James D. Corrothers: Author Page
Corrothers was also a pastor in different churches. For some years, in the late 1890s, Corrothers was a minister with the A.M.E. Church, though Bruce D. Dickson, Jr. indicates he was forced to leave his post after a scandal of some sort in 1903. Corrothrs later became a Baptist and then a Presbytarian, and served as a pastor in Pennsylvania in the latter years of his life. Corrothers also published a memoir late in his life In Spite of the Handicap.

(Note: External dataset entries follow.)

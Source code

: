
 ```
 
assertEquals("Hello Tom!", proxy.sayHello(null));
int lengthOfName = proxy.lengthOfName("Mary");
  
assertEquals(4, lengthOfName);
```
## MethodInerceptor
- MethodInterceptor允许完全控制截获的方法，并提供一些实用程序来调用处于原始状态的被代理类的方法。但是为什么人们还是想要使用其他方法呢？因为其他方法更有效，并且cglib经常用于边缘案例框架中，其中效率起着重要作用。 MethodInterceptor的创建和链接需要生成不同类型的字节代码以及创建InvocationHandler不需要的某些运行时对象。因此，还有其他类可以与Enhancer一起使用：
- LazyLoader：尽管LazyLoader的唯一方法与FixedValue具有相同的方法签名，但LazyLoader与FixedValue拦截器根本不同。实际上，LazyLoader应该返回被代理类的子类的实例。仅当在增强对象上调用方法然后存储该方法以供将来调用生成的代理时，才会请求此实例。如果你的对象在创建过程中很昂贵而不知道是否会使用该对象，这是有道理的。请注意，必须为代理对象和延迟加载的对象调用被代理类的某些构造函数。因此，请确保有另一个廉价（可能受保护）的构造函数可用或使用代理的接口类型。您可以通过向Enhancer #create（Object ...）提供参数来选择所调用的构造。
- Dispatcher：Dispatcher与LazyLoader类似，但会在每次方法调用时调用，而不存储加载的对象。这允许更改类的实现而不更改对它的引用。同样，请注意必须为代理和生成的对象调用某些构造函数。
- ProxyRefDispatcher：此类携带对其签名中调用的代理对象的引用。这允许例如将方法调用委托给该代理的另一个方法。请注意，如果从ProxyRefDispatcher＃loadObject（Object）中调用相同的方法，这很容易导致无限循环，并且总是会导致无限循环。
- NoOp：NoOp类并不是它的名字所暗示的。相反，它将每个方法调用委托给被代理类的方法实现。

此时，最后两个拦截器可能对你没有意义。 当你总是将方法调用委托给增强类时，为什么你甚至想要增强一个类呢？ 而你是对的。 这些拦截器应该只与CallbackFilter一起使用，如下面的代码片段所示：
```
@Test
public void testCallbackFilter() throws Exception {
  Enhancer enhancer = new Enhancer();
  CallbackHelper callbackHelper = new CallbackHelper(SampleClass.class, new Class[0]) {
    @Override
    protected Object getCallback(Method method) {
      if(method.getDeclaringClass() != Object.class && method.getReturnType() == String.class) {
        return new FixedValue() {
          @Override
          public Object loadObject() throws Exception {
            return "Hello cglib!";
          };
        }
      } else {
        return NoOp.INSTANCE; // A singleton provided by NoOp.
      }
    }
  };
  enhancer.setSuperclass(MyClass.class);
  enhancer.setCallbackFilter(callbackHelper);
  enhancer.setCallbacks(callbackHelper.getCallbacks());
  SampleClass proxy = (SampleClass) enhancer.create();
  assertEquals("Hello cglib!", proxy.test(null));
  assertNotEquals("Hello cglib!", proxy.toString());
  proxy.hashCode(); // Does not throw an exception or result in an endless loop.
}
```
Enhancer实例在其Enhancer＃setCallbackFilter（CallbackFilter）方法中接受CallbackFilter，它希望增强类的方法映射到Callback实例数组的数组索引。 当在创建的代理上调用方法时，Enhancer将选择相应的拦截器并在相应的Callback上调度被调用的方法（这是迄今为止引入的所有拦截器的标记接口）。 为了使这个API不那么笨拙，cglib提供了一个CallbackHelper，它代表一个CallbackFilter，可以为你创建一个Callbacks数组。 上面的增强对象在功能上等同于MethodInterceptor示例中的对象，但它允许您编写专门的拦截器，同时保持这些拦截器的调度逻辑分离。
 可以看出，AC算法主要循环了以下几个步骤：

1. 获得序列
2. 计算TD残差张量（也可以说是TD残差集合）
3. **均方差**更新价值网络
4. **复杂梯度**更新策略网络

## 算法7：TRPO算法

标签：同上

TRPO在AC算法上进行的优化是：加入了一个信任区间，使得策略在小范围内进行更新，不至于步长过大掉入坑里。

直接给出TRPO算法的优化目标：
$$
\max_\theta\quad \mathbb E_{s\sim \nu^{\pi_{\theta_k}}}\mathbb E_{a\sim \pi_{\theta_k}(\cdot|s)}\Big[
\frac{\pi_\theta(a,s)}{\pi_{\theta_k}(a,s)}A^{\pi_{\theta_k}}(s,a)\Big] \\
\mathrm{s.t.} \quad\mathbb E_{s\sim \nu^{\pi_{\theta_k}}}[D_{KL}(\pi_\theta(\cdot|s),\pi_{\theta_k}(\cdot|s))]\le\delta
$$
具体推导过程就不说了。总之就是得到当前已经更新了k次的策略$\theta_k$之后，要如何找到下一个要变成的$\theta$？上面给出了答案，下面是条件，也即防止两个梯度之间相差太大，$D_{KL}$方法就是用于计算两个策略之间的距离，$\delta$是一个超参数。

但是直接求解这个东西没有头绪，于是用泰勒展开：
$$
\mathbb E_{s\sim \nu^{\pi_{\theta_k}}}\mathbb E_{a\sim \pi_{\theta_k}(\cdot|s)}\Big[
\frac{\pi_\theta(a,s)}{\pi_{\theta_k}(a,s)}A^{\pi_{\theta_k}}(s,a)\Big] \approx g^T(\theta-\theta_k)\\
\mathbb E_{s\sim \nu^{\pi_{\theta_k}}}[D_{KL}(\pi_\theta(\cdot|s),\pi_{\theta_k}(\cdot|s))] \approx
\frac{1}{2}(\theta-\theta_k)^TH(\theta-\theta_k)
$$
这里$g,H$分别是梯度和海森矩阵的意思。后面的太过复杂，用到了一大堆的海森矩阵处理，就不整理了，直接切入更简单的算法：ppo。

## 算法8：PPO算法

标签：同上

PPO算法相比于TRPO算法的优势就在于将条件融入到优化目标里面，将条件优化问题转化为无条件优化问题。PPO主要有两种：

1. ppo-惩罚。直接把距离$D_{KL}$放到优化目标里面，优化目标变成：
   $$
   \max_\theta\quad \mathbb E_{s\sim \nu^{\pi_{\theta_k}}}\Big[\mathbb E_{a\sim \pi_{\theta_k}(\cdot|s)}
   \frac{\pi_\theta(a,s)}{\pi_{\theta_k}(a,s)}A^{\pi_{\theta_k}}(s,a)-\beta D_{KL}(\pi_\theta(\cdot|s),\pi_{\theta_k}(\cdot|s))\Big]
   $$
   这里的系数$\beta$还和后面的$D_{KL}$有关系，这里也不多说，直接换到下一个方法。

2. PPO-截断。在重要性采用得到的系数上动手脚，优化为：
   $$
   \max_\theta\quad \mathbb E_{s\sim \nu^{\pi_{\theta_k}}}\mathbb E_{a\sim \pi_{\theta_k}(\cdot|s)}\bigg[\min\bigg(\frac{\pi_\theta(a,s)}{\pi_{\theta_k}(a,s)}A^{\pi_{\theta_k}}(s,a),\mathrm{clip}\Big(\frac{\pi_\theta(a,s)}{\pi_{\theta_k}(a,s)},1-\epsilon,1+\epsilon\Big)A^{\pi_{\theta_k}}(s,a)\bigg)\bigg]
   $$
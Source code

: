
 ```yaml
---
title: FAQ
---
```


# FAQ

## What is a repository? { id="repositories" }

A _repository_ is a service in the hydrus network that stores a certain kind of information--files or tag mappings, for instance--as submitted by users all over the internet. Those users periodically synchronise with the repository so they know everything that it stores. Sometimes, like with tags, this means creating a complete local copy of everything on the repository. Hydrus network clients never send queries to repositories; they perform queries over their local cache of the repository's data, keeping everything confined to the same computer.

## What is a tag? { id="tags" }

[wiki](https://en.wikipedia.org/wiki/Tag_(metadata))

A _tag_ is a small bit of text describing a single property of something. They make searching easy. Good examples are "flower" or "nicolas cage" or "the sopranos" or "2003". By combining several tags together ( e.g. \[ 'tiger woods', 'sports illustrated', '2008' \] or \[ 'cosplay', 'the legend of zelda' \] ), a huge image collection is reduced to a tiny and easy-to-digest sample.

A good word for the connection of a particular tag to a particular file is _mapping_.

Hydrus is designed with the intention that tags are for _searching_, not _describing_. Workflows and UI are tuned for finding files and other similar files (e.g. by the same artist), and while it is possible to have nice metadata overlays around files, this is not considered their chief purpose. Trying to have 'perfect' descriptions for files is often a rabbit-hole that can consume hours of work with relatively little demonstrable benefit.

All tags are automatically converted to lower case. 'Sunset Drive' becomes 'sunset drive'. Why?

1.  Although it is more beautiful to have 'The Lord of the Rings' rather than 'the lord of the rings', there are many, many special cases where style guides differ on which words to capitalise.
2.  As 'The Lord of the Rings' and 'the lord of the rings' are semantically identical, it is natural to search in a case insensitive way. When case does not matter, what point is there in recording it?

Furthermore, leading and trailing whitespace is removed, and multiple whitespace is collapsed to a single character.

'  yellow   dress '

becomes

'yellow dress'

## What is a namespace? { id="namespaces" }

James D. Corrothers published a fair amount of poetry during his life, much of it of quite high quality, with a strong civil rights orientation (a stand out poem might be "At the Closed Gates of Justice"). He published a number of poems in the 1900s in The Voice of the Negro. And several of his poems in the 1910s were published in The Crisis. However, he never published a book-length collection of his work. Seven of his poems were included in James Weldon Johnson's 1922 anthology, and there is a substantial account of his poems in Robert Kerlin's 1923 Negro Poets and their Poems.
Further Reading:
Bruce D. Dickson, Jr., "James D. Corrothers" entry in Oxford Concise Companion to African American Literature.
Robert Kerlin, Negro Poets and their Poems (1923), Chapter 2.2.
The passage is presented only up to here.